What's wanted is each entry repeated verbatim, minus its images.
============
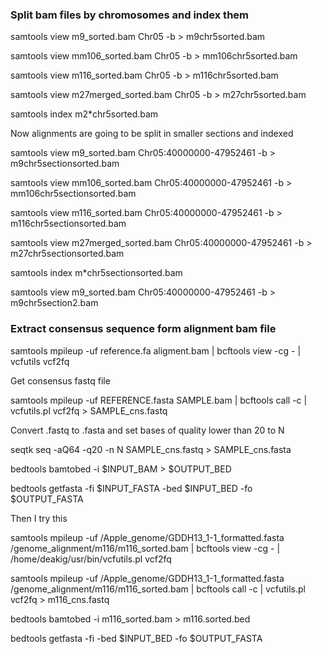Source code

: 
### Split bam files by chromosomes and index them

samtools view m9_sorted.bam Chr05 -b > m9chr5sorted.bam

samtools view mm106_sorted.bam Chr05 -b > mm106chr5sorted.bam

samtools view m116_sorted.bam Chr05 -b > m116chr5sorted.bam

samtools view m27merged_sorted.bam Chr05 -b > m27chr5sorted.bam

samtools index m2*chr5sorted.bam

Now alignments are going to be split in smaller sections and indexed

samtools view m9_sorted.bam Chr05:40000000-47952461 -b > m9chr5sectionsorted.bam

samtools view mm106_sorted.bam Chr05:40000000-47952461 -b > mm106chr5sectionsorted.bam

samtools view m116_sorted.bam Chr05:40000000-47952461 -b > m116chr5sectionsorted.bam

samtools view m27merged_sorted.bam Chr05:40000000-47952461 -b > m27chr5sectionsorted.bam

samtools index m*chr5sectionsorted.bam

samtools view m9_sorted.bam Chr05:40000000-47952461 -b > m9chr5section2.bam



### Extract consensus sequence form alignment bam file

samtools mpileup -uf reference.fa aligment.bam | bcftools view -cg - | vcfutils vcf2fq

Get consensus fastq file

samtools mpileup -uf REFERENCE.fasta SAMPLE.bam | bcftools call -c | vcfutils.pl vcf2fq > SAMPLE_cns.fastq

Convert .fastq to .fasta and set bases of quality lower than 20 to N

seqtk seq -aQ64 -q20 -n N SAMPLE_cns.fastq > SAMPLE_cns.fasta

bedtools bamtobed -i $INPUT_BAM > $OUTPUT_BED

bedtools getfasta -fi $INPUT_FASTA -bed $INPUT_BED -fo $OUTPUT_FASTA

Then I try this

samtools mpileup -uf /Apple_genome/GDDH13_1-1_formatted.fasta /genome_alignment/m116/m116_sorted.bam | bcftools view -cg - | /home/deakig/usr/bin/vcfutils.pl vcf2fq

samtools mpileup -uf /Apple_genome/GDDH13_1-1_formatted.fasta /genome_alignment/m116/m116_sorted.bam | bcftools call -c | vcfutils.pl vcf2fq > m116_cns.fastq

bedtools bamtobed -i m116_sorted.bam > m116.sorted.bed

bedtools getfasta -fi  -bed $INPUT_BED -fo $OUTPUT_FASTA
============
**ANSWER BOX**
Source code

: 
### Split bam files by chromosomes and index them

samtools view m9_sorted.bam Chr05 -b > m9chr5sorted.bam

samtools view mm106_sorted.bam Chr05 -b > mm106chr5sorted.bam

samtools view m116_sorted.bam Chr05 -b > m116chr5sorted.bam

samtools view m27merged_sorted.bam Chr05 -b > m27chr5sorted.bam

samtools index m2*chr5sorted.bam

Now alignments are going to be split in smaller sections and indexed

samtools view m9_sorted.bam Chr05:40000000-47952461 -b > m9chr5sectionsorted.bam

samtools view mm106_sorted.bam Chr05:40000000-47952461 -b > mm106chr5sectionsorted.bam

samtools view m116_sorted.bam Chr05:40000000-47952461 -b > m116chr5sectionsorted.bam

samtools view m27merged_sorted.bam Chr05:40000000-47952461 -b > m27chr5sectionsorted.bam

samtools index m*chr5sectionsorted.bam

samtools view m9_sorted.bam Chr05:40000000-47952461 -b > m9chr5section2.bam



### Extract consensus sequence form alignment bam file

samtools mpileup -uf reference.fa aligment.bam | bcftools view -cg - | vcfutils vcf2fq

Get consensus fastq file

samtools mpileup -uf REFERENCE.fasta SAMPLE.bam | bcftools call -c | vcfutils.pl vcf2fq > SAMPLE_cns.fastq

Convert .fastq to .fasta and set bases of quality lower than 20 to N

seqtk seq -aQ64 -q20 -n N SAMPLE_cns.fastq > SAMPLE_cns.fasta

bedtools bamtobed -i $INPUT_BAM > $OUTPUT_BED

bedtools getfasta -fi $INPUT_FASTA -bed $INPUT_BED -fo $OUTPUT_FASTA

Then I try this

samtools mpileup -uf /Apple_genome/GDDH13_1-1_formatted.fasta /genome_alignment/m116/m116_sorted.bam | bcftools view -cg - | /home/deakig/usr/bin/vcfutils.pl vcf2fq

samtools mpileup -uf /Apple_genome/GDDH13_1-1_formatted.fasta /genome_alignment/m116/m116_sorted.bam | bcftools call -c | vcfutils.pl vcf2fq > m116_cns.fastq

bedtools bamtobed -i m116_sorted.bam > m116.sorted.bed

bedtools getfasta -fi  -bed $INPUT_BED -fo $OUTPUT_FASTA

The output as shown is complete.